**PROBLEM DESCRIPTION:** Return, word for word, the line containing "definition name |" and every line after it through the last line of the records below.

+ + + + +

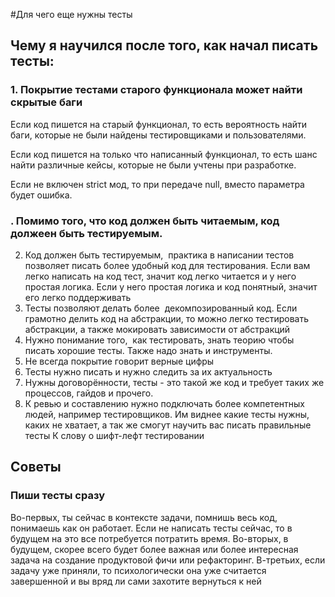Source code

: #Для чего еще нужны тесты

## Чему я научился после того, как начал писать тесты:

### 1. Покрытие тестами старого функционала может найти скрытые баги
Если код пишется на старый функционал, то есть вероятность найти баги, которые не были найдены тестировщиками и пользователями.

Если код пишется на только что написанный функционал, то есть шанс найти различные кейсы, которые не были учтены при разработке.

Если не включен strict мод, то при передаче null, вместо параметра будет ошибка.


### . Помимо того, что код должен быть читаемым, код должеен быть тестируемым.


2. Код должен быть тестируемым,  практика в написании тестов позволяет писать более удобный код для тестирования.
Если вам легко написать на код тест, значит код легко читается и у него простая логика. Если у него простая логика и код понятный, значит его легко поддерживать
4. Тесты позволяют делать более  декомпозированный код. Если грамотно делить код на абстракции, то можно легко тестировать абстракции, а также мокировать зависимости от абстракций
3. Нужно понимание того,  как тестировать, знать теорию чтобы писать хорошие тесты. Также надо знать и инструменты. 
4. Не всегда покрытие говорит верные цифры
5. Тесты нужно писать и нужно следить за их актуальность
6. Нужны договорённости,  тесты - это такой же код и требует таких же процессов, гайдов и прочего. 
7. К ревью и составлению нужно подключать более компетентных людей,  например тестировщиков. Им виднее какие тесты нужны,  каких не хватает,  а так же смогут научить вас писать правильные тесты 
К слову о шифт-лефт тестировании

## Советы

### Пиши тесты сразу
Во-первых, ты сейчас в контексте задачи, помнишь весь код, понимаешь как он работает. Если не написать тесты сейчас, то в будущем на это все потребуется потратить время.
Во-вторых, в будущем, скорее всего будет более важная или более интересная задача на создание продуктовой фичи или рефакторинг.
В-третьих, если задачу уже приняли, то психологически она уже считается завершенной и вы вряд ли сами захотите вернуться к ней

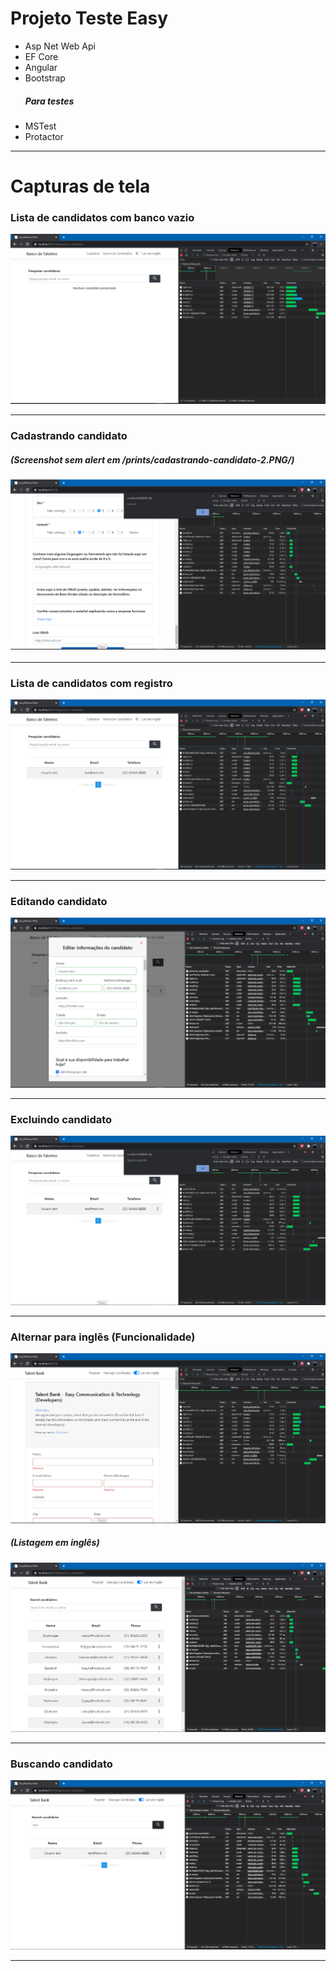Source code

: <h1>Projeto Teste Easy</h1>

<ul>
<li>Asp Net Web Api</li>
<li>EF Core</li>
<li>Angular</li>
<li>Bootstrap</li>

<h5>Para testes</h5>

<li>MSTest</li>
<li>Protactor</li>
</ul>
<hr>

<h1>Capturas de tela</h1>

<h3>Lista de candidatos com banco vazio</h3>
<img src="EasyTalentos.Web/prints/lista-de-candidatos-com-banco-vazio.PNG" />
<hr />

<h3>Cadastrando candidato</h3>
<h5>(Screenshot sem alert em /prints/cadastrando-candidato-2.PNG/)</h5>
<img style="margin-bottom:3px" src="EasyTalentos.Web/prints/cadastrando-candidato.PNG" />
<hr />

<h3>Lista de candidatos com registro</h3>
<img src="EasyTalentos.Web/prints/lista-de-candidatos-com-registro.PNG" />
<hr />

<h3>Editando candidato</h3>
<img src="EasyTalentos.Web/prints/editar-candidato.PNG" />
<hr />

<h3>Excluindo candidato</h3>
<img src="EasyTalentos.Web/prints/excluindo-candidato.PNG" />
<hr />

<h3>Alternar para inglês (Funcionalidade)</h3>
<img src="EasyTalentos.Web/prints/alternar-linguagem-da-pagina.PNG" />

<h5>(Listagem em inglês)</h5>
<img src="EasyTalentos.Web/prints/lista-de-candidatos-com-registro-2.PNG" />
<hr />

<h3>Buscando candidato</h3>
<img src="EasyTalentos.Web/prints/buscando-candidato.PNG" />
<hr />
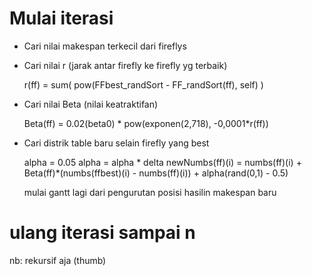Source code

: # Mulai iterasi

- Cari nilai makespan terkecil dari fireflys
- Cari nilai r (jarak antar firefly ke firefly yg terbaik)
   
     r(ff) = sum( pow(FFbest_randSort - FF_randSort(ff), self) )

- Cari nilai Beta (nilai keatraktifan)

     Beta(ff) = 0.02(beta0) * pow(exponen(2,718), -0,0001*r(ff))

- Cari distrik table baru selain firefly yang best

     alpha = 0.05
	alpha = alpha * delta
	newNumbs(ff)(i) = numbs(ff)(i) + Beta(ff)*(numbs(ffbest)(i) - numbs(ff)(i)) + alpha(rand(0,1) - 0.5)
     
	mulai gantt lagi dari pengurutan posisi
	hasilin makespan baru

# ulang iterasi sampai n

nb: rekursif aja (thumb)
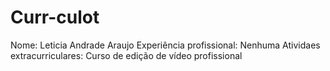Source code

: # Curr-culot
Nome:
Leticia Andrade Araujo
Experiência profissional:
Nenhuma
Atividaes extracurriculares:
Curso de edição de vídeo profissional
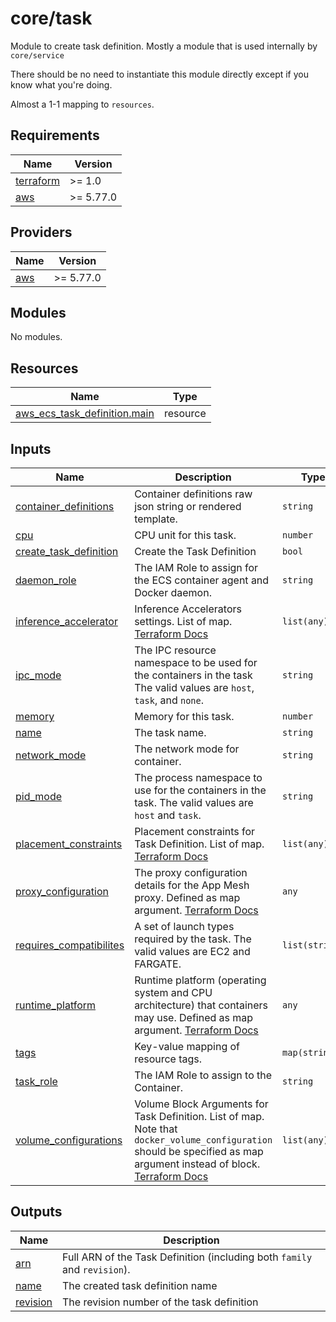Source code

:# core/task

Module to create task definition. Mostly a module that is used internally by `core/service`

There should be no need to instantiate this module directly except if you know what you're doing.

Almost a 1-1 mapping to `resources`.

<!-- BEGINNING OF PRE-COMMIT-TERRAFORM DOCS HOOK -->
## Requirements

| Name | Version |
|------|---------|
| <a name="requirement_terraform"></a> [terraform](#requirement\_terraform) | >= 1.0 |
| <a name="requirement_aws"></a> [aws](#requirement\_aws) | >= 5.77.0 |

## Providers

| Name | Version |
|------|---------|
| <a name="provider_aws"></a> [aws](#provider\_aws) | >= 5.77.0 |

## Modules

No modules.

## Resources

| Name | Type |
|------|------|
| [aws_ecs_task_definition.main](https://registry.terraform.io/providers/hashicorp/aws/latest/docs/resources/ecs_task_definition) | resource |

## Inputs

| Name | Description | Type | Default | Required |
|------|-------------|------|---------|:--------:|
| <a name="input_container_definitions"></a> [container\_definitions](#input\_container\_definitions) | Container definitions raw json string or rendered template. | `string` | n/a | yes |
| <a name="input_cpu"></a> [cpu](#input\_cpu) | CPU unit for this task. | `number` | `null` | no |
| <a name="input_create_task_definition"></a> [create\_task\_definition](#input\_create\_task\_definition) | Create the Task Definition | `bool` | `true` | no |
| <a name="input_daemon_role"></a> [daemon\_role](#input\_daemon\_role) | The IAM Role to assign for the ECS container agent and Docker daemon. | `string` | `null` | no |
| <a name="input_inference_accelerator"></a> [inference\_accelerator](#input\_inference\_accelerator) | Inference Accelerators settings. List of map. [Terraform Docs](https://registry.terraform.io/providers/hashicorp/aws/latest/docs/resources/ecs_task_definition#inference_accelerator) | `list(any)` | `[]` | no |
| <a name="input_ipc_mode"></a> [ipc\_mode](#input\_ipc\_mode) | The IPC resource namespace to be used for the containers in the task The valid values are `host`, `task`, and `none`. | `string` | `null` | no |
| <a name="input_memory"></a> [memory](#input\_memory) | Memory for this task. | `number` | `null` | no |
| <a name="input_name"></a> [name](#input\_name) | The task name. | `string` | n/a | yes |
| <a name="input_network_mode"></a> [network\_mode](#input\_network\_mode) | The network mode for container. | `string` | `"bridge"` | no |
| <a name="input_pid_mode"></a> [pid\_mode](#input\_pid\_mode) | The process namespace to use for the containers in the task. The valid values are `host` and `task`. | `string` | `null` | no |
| <a name="input_placement_constraints"></a> [placement\_constraints](#input\_placement\_constraints) | Placement constraints for Task Definition. List of map. [Terraform Docs](https://registry.terraform.io/providers/hashicorp/aws/latest/docs/resources/ecs_task_definition#placement_constraints) | `list(any)` | `[]` | no |
| <a name="input_proxy_configuration"></a> [proxy\_configuration](#input\_proxy\_configuration) | The proxy configuration details for the App Mesh proxy. Defined as map argument. [Terraform Docs](https://registry.terraform.io/providers/hashicorp/aws/latest/docs/resources/ecs_task_definition#proxy_configuration) | `any` | `null` | no |
| <a name="input_requires_compatibilites"></a> [requires\_compatibilites](#input\_requires\_compatibilites) | A set of launch types required by the task. The valid values are EC2 and FARGATE. | `list(string)` | <pre>[<br/>  "EC2"<br/>]</pre> | no |
| <a name="input_runtime_platform"></a> [runtime\_platform](#input\_runtime\_platform) | Runtime platform (operating system and CPU architecture) that containers may use. Defined as map argument. [Terraform Docs](https://registry.terraform.io/providers/hashicorp/aws/latest/docs/resources/ecs_task_definition#runtime_platform) | `any` | `null` | no |
| <a name="input_tags"></a> [tags](#input\_tags) | Key-value mapping of resource tags. | `map(string)` | `{}` | no |
| <a name="input_task_role"></a> [task\_role](#input\_task\_role) | The IAM Role to assign to the Container. | `string` | `null` | no |
| <a name="input_volume_configurations"></a> [volume\_configurations](#input\_volume\_configurations) | Volume Block Arguments for Task Definition. List of map. Note that `docker_volume_configuration` should be specified as map argument instead of block. [Terraform Docs](https://registry.terraform.io/providers/hashicorp/aws/latest/docs/resources/ecs_task_definition#volume) | `list(any)` | `[]` | no |

## Outputs

| Name | Description |
|------|-------------|
| <a name="output_arn"></a> [arn](#output\_arn) | Full ARN of the Task Definition (including both `family` and `revision`). |
| <a name="output_name"></a> [name](#output\_name) | The created task definition name |
| <a name="output_revision"></a> [revision](#output\_revision) | The revision number of the task definition |
<!-- END OF PRE-COMMIT-TERRAFORM DOCS HOOK -->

+ + + + +

**ANSWER TO THIS TASK:**
| <a name="output_name"></a> [name](#output\_name) | The created task definition name |
| <a name="output_revision"></a> [revision](#output\_revision) | The revision number of the task definition |
<!-- END OF PRE-COMMIT-TERRAFORM DOCS HOOK -->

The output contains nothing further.